Les jeunes en parlent

 

 

Tiré de Maillard, J. (2014). (Travail de mémoire). Au delà des injonctions, un autre paradigme de l’insertion : Focus sur les pratiques alternatives d’une mesure pour les jeunes. Haute Ecole de Travail Social, Genève, (travail récompensé par le prix 2014 de la Fondation Qualife)

 

 

 

" Grâce à cette maison et aux gens que je connais, j’ai trouvé mon avenir. D’ailleurs j’ai trouvé mon apprentissage en venant ici, c’est une chose importante dans ma vie."

 

"Par exemple, si tu as des projets, tu vas discuter avec la personne et pis tu lui demanderas des conseils, si la personne connaît alors oui, elle peut te conseiller, sinon elle te dira "écoute je peux demander des renseignements ailleurs et je te redis" (…) mais au moins tu vas m’écouter attentivement."

 

"Moi l’avenir dehors, c’est pas facile, j’ai peur toujours, mais l’avenir, ici, je sais que ça ira toujours bien. Quand je suis là, j’ai confiance, je me sens très bien."

 

"En fait, on est libre ici parce qu’en fait, on est contrôlé en nous-mêmes. On se contrôle, on s’adapte, on fait pas n’importe quoi, on passe pas la limite, on dépasse pas des choses qu’on doit pas dépasser". "Ils nous ont jamais obligés pour faire des choses, ils nous ont juste toujours conseillé de faire attention… Après c’est nous qui décidons toujours et ça dépend de notre tête, de si on réfléchit bien ."

 

"Au début on est venu pour du concret, quelqu’un qui nous donne un conseil, trouver un travail et voilà, maintenant c’est différent, on est comme une famille. Je continue toujours à venir, pour les cours, des fois pour écrire une lettre, pour plein de choses, même des petits trucs. Juste, ça fait du bien de venir parler, discuter avec du monde et repartir. Des fois, même pas qu’on a besoin, c’est juste voir du monde."

 

"J’avais une autre expérience dans une même institution (...), mais là-bas, pour parler avec votre conseiller, il faut prendre un rendez-vous, en avance d’une semaine et (il imite) "tu arrives à l’heure", tu vouvoies, tu dis " vous"  tu dis pas " tu"  et pis...tu te sens pas à l’aise."

 

"Quand on est arrivé ici, au tout début, on était vraiment timide et pis quand on a vu la chaleur d’ici et la confiance, on a commencé à s’ouvrir et pis on a commencé vraiment à nous connaître entre nous."

 

(une fois que j'ai commencé à participer)"...alors j’ai senti que j’existe dans cette société.

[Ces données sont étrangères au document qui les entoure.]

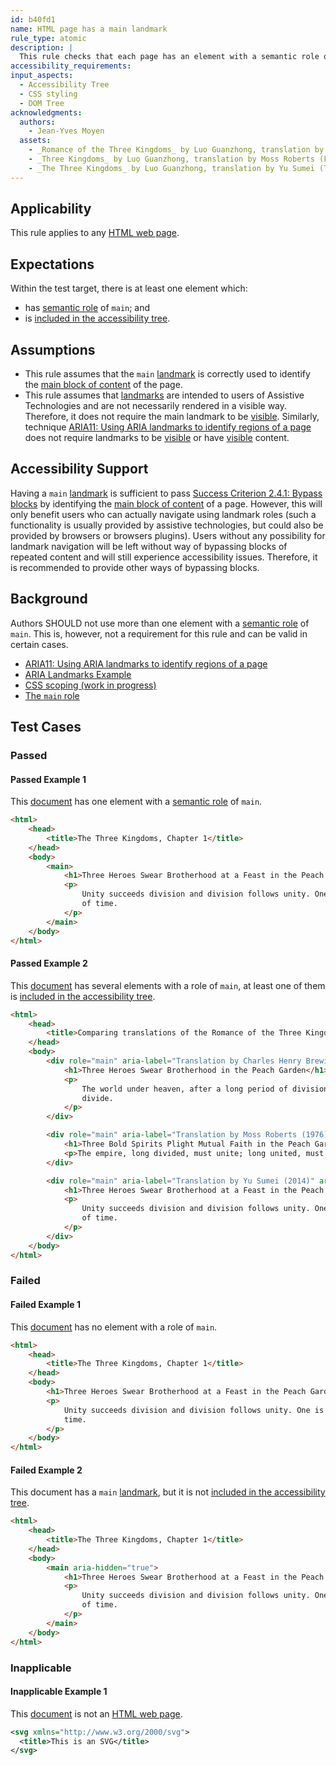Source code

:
 ```yaml
---
id: b40fd1
name: HTML page has a main landmark
rule_type: atomic
description: |
  This rule checks that each page has an element with a semantic role of `main`
accessibility_requirements:
input_aspects:
  - Accessibility Tree
  - CSS styling
  - DOM Tree
acknowledgments:
  authors:
    - Jean-Yves Moyen
  assets:
    - _Romance of the Three Kingdoms_ by Luo Guanzhong, translation by Charles Henry Brewitt-Taylor (Tuttle Publishing, 1925, ISBN 9780804834674)
    - _Three Kingdoms_ by Luo Guanzhong, translation by Moss Roberts (Foreign Language Press, 1976, ISBN 7-119-00590-1)
    - _The Three Kingdoms_ by Luo Guanzhong, translation by Yu Sumei (Tuttle publishing, 2014, ISBN 9780804843935)
---
```


## Applicability

This rule applies to any [HTML web page][].

## Expectations

Within the test target, there is at least one element which:

- has [semantic role][] of `main`; and
- is [included in the accessibility tree][].

## Assumptions

- This rule assumes that the `main` [landmark][] is correctly used to identify the [main block of content][] of the page.
- This rule assumes that [landmarks][landmark] are intended to users of Assistive Technologies and are not necessarily rendered in a visible way. Therefore, it does not require the main landmark to be [visible][]. Similarly, technique [ARIA11: Using ARIA landmarks to identify regions of a page][tech aria11] does not require landmarks to be [visible][] or have [visible][] content.

## Accessibility Support

Having a `main` [landmark][] is sufficient to pass [Success Criterion 2.4.1: Bypass blocks][sc241] by identifying the [main block of content][] of a page. However, this will only benefit users who can actually navigate using landmark roles (such a functionality is usually provided by assistive technologies, but could also be provided by browsers or browsers plugins). Users without any possibility for landmark navigation will be left without way of bypassing blocks of repeated content and will still experience accessibility issues. Therefore, it is recommended to provide other ways of bypassing blocks.

## Background

Authors SHOULD not use more than one element with a [semantic role][] of `main`. This is, however, not a requirement for this rule and can be valid in certain cases.

- [ARIA11: Using ARIA landmarks to identify regions of a page][tech aria11]
- [ARIA Landmarks Example](https://www.w3.org/TR/wai-aria-practices/examples/landmarks/index.html)
- [CSS scoping (work in progress)](https://drafts.csswg.org/css-scoping/)
- [The `main` role](https://www.w3.org/TR/wai-aria-1.1/#main)

## Test Cases

### Passed

#### Passed Example 1

This [document][] has one element with a [semantic role][] of `main`.

```html
<html>
	<head>
		<title>The Three Kingdoms, Chapter 1</title>
	</head>
	<body>
		<main>
			<h1>Three Heroes Swear Brotherhood at a Feast in the Peach Garden</h1>
			<p>
				Unity succeeds division and division follows unity. One is bound to be replaced by the other after a long span
				of time.
			</p>
		</main>
	</body>
</html>
```

#### Passed Example 2

This [document][] has several elements with a role of `main`, at least one of them is [included in the accessibility tree][].

```html
<html>
	<head>
		<title>Comparing translations of the Romance of the Three Kingdoms, Chapter one</title>
	</head>
	<body>
		<div role="main" aria-label="Translation by Charles Henry Brewitt-Taylor (1925)" aria-hidden="true">
			<h1>Three Heroes Swear Brotherhood in the Peach Garden</h1>
			<p>
				The world under heaven, after a long period of division, tends to unite; after a long period of union, tends to
				divide.
			</p>
		</div>

		<div role="main" aria-label="Translation by Moss Roberts (1976)">
			<h1>Three Bold Spirits Plight Mutual Faith in the Peach Garden</h1>
			<p>The empire, long divided, must unite; long united, must divide. Thus it has ever been.</p>
		</div>

		<div role="main" aria-label="Translation by Yu Sumei (2014)" aria-hidden="true">
			<h1>Three Heroes Swear Brotherhood at a Feast in the Peach Garden</h1>
			<p>
				Unity succeeds division and division follows unity. One is bound to be replaced by the other after a long span
				of time.
			</p>
		</div>
	</body>
</html>
```

### Failed

#### Failed Example 1

This [document][] has no element with a role of `main`.

```html
<html>
	<head>
		<title>The Three Kingdoms, Chapter 1</title>
	</head>
	<body>
		<h1>Three Heroes Swear Brotherhood at a Feast in the Peach Garden</h1>
		<p>
			Unity succeeds division and division follows unity. One is bound to be replaced by the other after a long span of
			time.
		</p>
	</body>
</html>
```

#### Failed Example 2

This document has a `main` [landmark][], but it is not [included in the accessibility tree][].

```html
<html>
	<head>
		<title>The Three Kingdoms, Chapter 1</title>
	</head>
	<body>
		<main aria-hidden="true">
			<h1>Three Heroes Swear Brotherhood at a Feast in the Peach Garden</h1>
			<p>
				Unity succeeds division and division follows unity. One is bound to be replaced by the other after a long span
				of time.
			</p>
		</main>
	</body>
</html>
```

### Inapplicable

#### Inapplicable Example 1

This [document][] is not an [HTML web page][].

```svg
<svg xmlns="http://www.w3.org/2000/svg">
  <title>This is an SVG</title>
</svg>
```

[document]: https://dom.spec.whatwg.org/#concept-document 'DOM definition of Document'
[html web page]: #web-page-html 'Definition of Web Page (HTML)'
[included in the accessibility tree]: #included-in-the-accessibility-tree 'Definition of Included in the Accessibility Tree'
[landmark]: https://www.w3.org/TR/wai-aria-1.1/#landmark_roles 'List of Landmark Roles'
[main block of content]: #main-block-of-content 'Definition of Main Block of Content'
[sc241]: https://www.w3.org/TR/WCAG21/#bypass-blocks 'Success Criterion 2.4.1 Bypass Blocks'
[semantic role]: #semantic-role 'Definition of Semantic Role'
[tech aria11]: https://www.w3.org/WAI/WCAG21/Techniques/aria/ARIA11 'Technique ARIA11: Using ARIA Landmarks to Identify Regions of a Page'
[visible]: #visible 'Definition of Visible'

Je sens ça… quand je vois quelqu’un vraiment qui te protège, te regarde, comme une famille, un ami, à ce moment-là, tu sens que t’es vivant".

 

"Quand on est sorti, j’ai senti que moi j’existe dans cette société. Aller au théâtre, au cinéma, au festival, faire des petits camps par exemple, moi le premier feeling que ça m’a donné, c’est, on est un groupe, on est un groupe et dans une communauté, nous aussi."